The method to test the optimization effect is to add the deblocking filter C program module in the reference code JM8.6 to the original decoder for testing, and compare the test cycle with the deblocking filter assembly program module optimized at three levels: system, algorithm, and assembly. The selected test image sequences are Clarie.cif, Paris.cif, and Mobile.cif. The test data is shown in Table 1. As 




can be seen from Table 1, compared with the C program code in JM8.6 before optimization, the efficiency of the optimized deblocking filter assembly module has increased by about 7 times. 

5 Conclusion 

This paper implements the deblocking filter function in H.264 through optimization at three levels: system, algorithm, and assembly. In particular, by improving the implementation algorithm of the deblocking filter, classifying the macroblocks to be filtered, and making full use of assembly-level optimization methods such as parallel instructions and vector instructions, a good optimization effect has been achieved.
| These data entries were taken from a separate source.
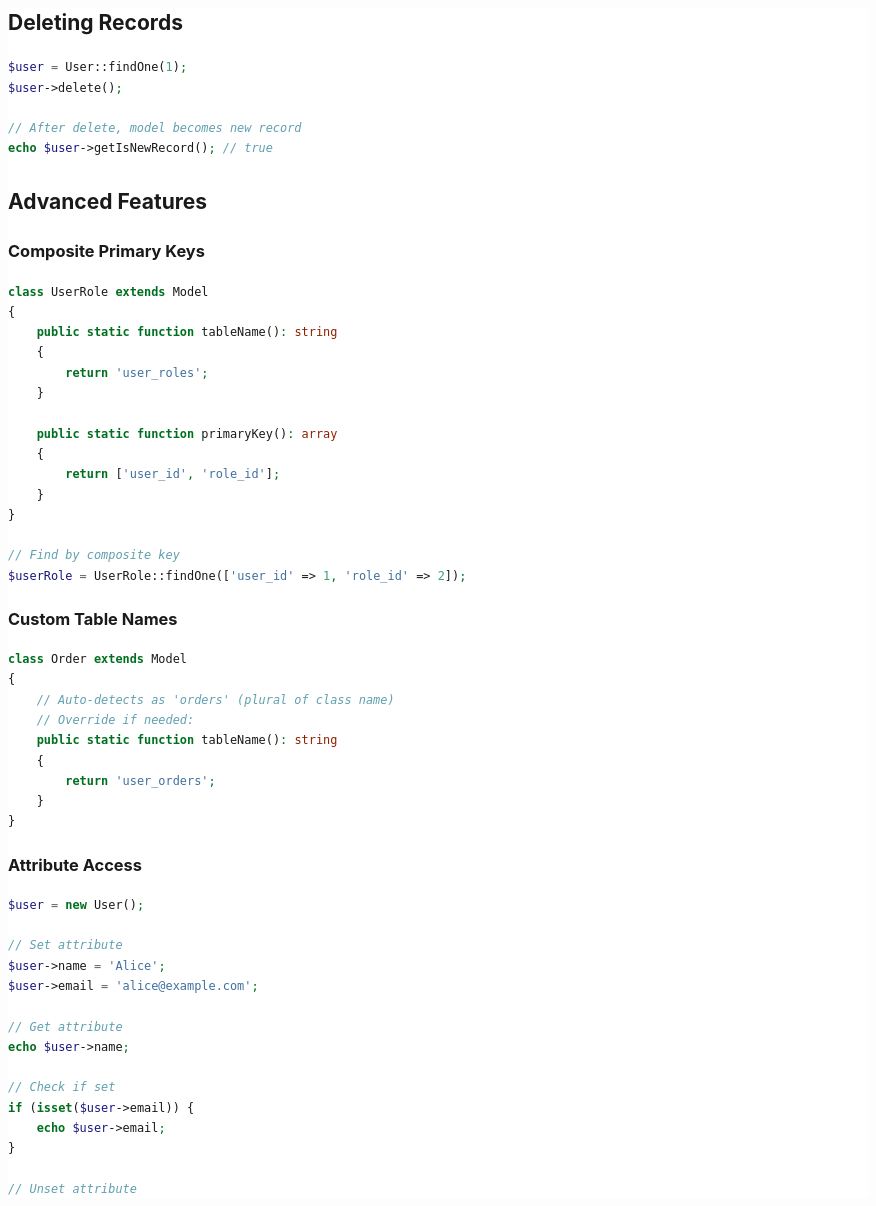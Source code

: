## Deleting Records

```php
$user = User::findOne(1);
$user->delete();

// After delete, model becomes new record
echo $user->getIsNewRecord(); // true
```

## Advanced Features

### Composite Primary Keys

```php
class UserRole extends Model
{
    public static function tableName(): string
    {
        return 'user_roles';
    }

    public static function primaryKey(): array
    {
        return ['user_id', 'role_id'];
    }
}

// Find by composite key
$userRole = UserRole::findOne(['user_id' => 1, 'role_id' => 2]);
```

### Custom Table Names

```php
class Order extends Model
{
    // Auto-detects as 'orders' (plural of class name)
    // Override if needed:
    public static function tableName(): string
    {
        return 'user_orders';
    }
}
```

### Attribute Access

```php
$user = new User();

// Set attribute
$user->name = 'Alice';
$user->email = 'alice@example.com';

// Get attribute
echo $user->name;

// Check if set
if (isset($user->email)) {
    echo $user->email;
}

// Unset attribute
```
The optimized deblocking filter module, based on the original H.264 decoder, filters a 25-frame image sequence of about 400 kbit/s, which requires about 250 MHz clock cycles, while the total cycle of the decoder is about 700 MHz clock cycles, so that the decoding speed of the decoder reaches about 20 frames/s, basically meeting the requirements of quasi-real-time decoding. 

This implementation method is better optimized than the reference module, but through the time-consuming analysis of the program, there is still room for further improvement in reading the data to be filtered and rewriting the filtered data, the GetBs function for obtaining the BS value, and the EdgeLoop function for filtering. For the interaction of off-chip and on-chip data, DMA technology can be used to read and write data while filtering, thereby offsetting the clock cycles consumed by data movement; there is still room for further improvement in the efficiency of the assembly code implementation in GetBs and EdgeLoop; these two aspects are also the next improvement direction.